* _DIRECTIONS FOR THIS TASK_
Whenever the string "Wertebereich" turns up in a line of the data below, copy that line.

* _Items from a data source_
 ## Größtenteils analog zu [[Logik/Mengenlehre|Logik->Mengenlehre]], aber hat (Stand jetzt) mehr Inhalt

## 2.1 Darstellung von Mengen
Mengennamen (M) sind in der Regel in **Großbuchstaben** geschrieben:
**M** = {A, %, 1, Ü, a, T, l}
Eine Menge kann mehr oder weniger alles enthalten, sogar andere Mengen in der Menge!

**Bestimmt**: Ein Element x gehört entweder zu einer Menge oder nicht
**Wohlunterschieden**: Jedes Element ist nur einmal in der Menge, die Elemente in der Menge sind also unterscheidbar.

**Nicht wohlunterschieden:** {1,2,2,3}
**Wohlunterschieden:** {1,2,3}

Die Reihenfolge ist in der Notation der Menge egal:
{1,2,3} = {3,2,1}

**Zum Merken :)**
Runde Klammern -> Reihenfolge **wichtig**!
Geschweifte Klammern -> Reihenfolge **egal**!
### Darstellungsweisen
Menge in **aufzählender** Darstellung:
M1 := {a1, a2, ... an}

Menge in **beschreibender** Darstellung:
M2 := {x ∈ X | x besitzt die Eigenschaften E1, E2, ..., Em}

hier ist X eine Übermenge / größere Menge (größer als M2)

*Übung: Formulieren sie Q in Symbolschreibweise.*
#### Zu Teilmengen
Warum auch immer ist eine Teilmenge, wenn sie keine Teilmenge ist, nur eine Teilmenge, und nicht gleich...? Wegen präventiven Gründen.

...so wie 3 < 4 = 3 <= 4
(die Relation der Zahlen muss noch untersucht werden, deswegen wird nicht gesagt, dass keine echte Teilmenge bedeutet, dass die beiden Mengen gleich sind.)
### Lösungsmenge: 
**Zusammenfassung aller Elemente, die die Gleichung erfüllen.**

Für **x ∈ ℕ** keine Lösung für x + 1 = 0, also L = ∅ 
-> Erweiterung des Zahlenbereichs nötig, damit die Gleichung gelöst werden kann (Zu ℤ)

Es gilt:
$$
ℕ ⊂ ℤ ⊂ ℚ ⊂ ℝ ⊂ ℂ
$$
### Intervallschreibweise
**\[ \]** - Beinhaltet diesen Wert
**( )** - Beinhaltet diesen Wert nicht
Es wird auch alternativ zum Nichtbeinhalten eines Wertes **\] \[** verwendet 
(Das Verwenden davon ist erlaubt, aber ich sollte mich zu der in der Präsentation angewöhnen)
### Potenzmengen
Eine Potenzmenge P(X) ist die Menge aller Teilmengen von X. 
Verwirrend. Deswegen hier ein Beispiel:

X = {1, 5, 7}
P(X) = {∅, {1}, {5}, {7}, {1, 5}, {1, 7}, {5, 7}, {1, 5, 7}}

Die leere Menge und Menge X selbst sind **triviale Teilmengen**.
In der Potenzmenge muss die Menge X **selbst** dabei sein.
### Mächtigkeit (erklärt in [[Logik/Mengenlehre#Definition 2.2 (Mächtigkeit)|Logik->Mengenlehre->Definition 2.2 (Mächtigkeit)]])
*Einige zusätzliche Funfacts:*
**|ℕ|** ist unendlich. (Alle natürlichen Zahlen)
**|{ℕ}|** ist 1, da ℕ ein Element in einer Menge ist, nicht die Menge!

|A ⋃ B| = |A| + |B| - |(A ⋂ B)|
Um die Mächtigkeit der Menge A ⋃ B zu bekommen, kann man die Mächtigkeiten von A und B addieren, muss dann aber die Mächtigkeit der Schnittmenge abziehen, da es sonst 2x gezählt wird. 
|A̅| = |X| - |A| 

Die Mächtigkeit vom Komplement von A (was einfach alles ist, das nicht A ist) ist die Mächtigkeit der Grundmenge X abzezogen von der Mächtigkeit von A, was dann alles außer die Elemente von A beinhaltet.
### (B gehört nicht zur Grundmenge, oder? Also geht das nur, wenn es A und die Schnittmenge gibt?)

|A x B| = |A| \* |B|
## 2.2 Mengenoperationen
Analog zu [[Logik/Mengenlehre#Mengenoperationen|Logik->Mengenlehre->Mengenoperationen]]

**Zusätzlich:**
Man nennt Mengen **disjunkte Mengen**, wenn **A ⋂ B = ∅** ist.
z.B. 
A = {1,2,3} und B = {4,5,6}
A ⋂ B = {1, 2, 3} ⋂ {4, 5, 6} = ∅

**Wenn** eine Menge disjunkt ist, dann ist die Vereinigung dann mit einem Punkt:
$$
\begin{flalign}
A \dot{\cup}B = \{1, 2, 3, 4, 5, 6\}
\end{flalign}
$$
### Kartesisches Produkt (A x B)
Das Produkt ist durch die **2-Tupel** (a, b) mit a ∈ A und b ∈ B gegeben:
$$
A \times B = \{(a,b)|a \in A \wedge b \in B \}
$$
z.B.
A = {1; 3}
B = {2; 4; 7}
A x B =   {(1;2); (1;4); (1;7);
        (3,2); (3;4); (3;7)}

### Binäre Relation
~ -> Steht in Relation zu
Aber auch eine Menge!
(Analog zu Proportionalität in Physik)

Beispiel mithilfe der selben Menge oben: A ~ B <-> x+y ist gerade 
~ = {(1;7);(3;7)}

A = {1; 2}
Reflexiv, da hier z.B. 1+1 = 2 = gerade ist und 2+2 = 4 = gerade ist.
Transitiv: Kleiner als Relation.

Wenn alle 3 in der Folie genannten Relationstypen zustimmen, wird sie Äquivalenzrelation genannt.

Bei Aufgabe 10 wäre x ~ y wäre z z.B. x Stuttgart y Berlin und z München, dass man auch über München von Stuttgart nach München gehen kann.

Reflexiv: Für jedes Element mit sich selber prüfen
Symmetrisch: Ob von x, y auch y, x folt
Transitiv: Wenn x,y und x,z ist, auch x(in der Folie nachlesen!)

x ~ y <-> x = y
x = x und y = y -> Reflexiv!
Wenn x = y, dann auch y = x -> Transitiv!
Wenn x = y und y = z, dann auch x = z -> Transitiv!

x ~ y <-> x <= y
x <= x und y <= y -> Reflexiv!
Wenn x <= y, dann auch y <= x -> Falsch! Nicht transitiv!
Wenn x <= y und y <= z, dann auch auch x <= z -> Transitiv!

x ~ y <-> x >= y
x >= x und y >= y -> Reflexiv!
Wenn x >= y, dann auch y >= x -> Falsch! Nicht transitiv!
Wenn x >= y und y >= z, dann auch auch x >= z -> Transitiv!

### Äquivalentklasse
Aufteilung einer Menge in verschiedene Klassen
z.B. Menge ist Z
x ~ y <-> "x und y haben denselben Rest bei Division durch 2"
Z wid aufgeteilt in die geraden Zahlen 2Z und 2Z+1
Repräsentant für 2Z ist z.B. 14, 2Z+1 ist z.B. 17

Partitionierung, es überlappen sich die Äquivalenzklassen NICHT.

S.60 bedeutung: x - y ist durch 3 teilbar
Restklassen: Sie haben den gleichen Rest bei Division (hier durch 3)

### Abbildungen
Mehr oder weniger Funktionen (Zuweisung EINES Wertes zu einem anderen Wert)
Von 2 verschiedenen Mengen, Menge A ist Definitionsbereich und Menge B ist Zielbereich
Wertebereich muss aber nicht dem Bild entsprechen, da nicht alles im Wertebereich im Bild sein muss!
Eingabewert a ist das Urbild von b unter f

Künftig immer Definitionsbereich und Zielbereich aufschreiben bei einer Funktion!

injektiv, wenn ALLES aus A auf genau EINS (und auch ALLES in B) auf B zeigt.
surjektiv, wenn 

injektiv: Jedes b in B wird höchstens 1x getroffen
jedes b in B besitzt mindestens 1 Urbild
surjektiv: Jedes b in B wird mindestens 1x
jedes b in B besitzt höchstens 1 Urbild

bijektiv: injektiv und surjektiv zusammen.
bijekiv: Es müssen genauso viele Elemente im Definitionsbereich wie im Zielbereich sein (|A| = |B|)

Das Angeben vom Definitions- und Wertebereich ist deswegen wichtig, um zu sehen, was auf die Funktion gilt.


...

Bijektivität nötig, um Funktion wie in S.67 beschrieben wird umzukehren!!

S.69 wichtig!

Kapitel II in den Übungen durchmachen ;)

==

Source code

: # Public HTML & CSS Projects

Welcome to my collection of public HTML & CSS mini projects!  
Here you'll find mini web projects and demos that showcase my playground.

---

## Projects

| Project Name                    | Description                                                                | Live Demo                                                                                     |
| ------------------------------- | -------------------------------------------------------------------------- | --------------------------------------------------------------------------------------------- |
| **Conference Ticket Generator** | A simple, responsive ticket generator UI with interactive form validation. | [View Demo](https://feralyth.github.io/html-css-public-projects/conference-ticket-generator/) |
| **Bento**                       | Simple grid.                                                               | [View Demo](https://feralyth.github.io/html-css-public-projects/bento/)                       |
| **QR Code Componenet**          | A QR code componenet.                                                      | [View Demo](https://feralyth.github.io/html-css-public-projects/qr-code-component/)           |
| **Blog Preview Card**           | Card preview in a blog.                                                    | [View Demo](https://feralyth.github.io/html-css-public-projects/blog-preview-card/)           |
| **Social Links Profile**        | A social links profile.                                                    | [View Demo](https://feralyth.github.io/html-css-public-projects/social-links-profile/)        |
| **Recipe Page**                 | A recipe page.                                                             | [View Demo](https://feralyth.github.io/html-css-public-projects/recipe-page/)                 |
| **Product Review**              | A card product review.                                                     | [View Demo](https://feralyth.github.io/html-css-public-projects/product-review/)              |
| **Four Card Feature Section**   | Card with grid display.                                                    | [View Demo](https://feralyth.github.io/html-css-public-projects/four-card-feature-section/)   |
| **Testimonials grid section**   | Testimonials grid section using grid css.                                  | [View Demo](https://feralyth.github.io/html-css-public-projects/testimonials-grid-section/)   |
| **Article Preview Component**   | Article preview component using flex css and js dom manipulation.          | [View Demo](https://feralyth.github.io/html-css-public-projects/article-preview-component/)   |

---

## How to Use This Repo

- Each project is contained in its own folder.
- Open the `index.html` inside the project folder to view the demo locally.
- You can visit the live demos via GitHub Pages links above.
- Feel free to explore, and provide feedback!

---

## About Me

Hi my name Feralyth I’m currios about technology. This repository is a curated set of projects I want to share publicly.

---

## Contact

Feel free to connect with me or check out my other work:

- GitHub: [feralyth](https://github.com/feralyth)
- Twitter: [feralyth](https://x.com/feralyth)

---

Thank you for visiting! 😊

* _RESULT FOR THIS TASK_
Wertebereich muss aber nicht dem Bild entsprechen, da nicht alles im Wertebereich im Bild sein muss!
Das Angeben vom Definitions- und Wertebereich ist deswegen wichtig, um zu sehen, was auf die Funktion gilt.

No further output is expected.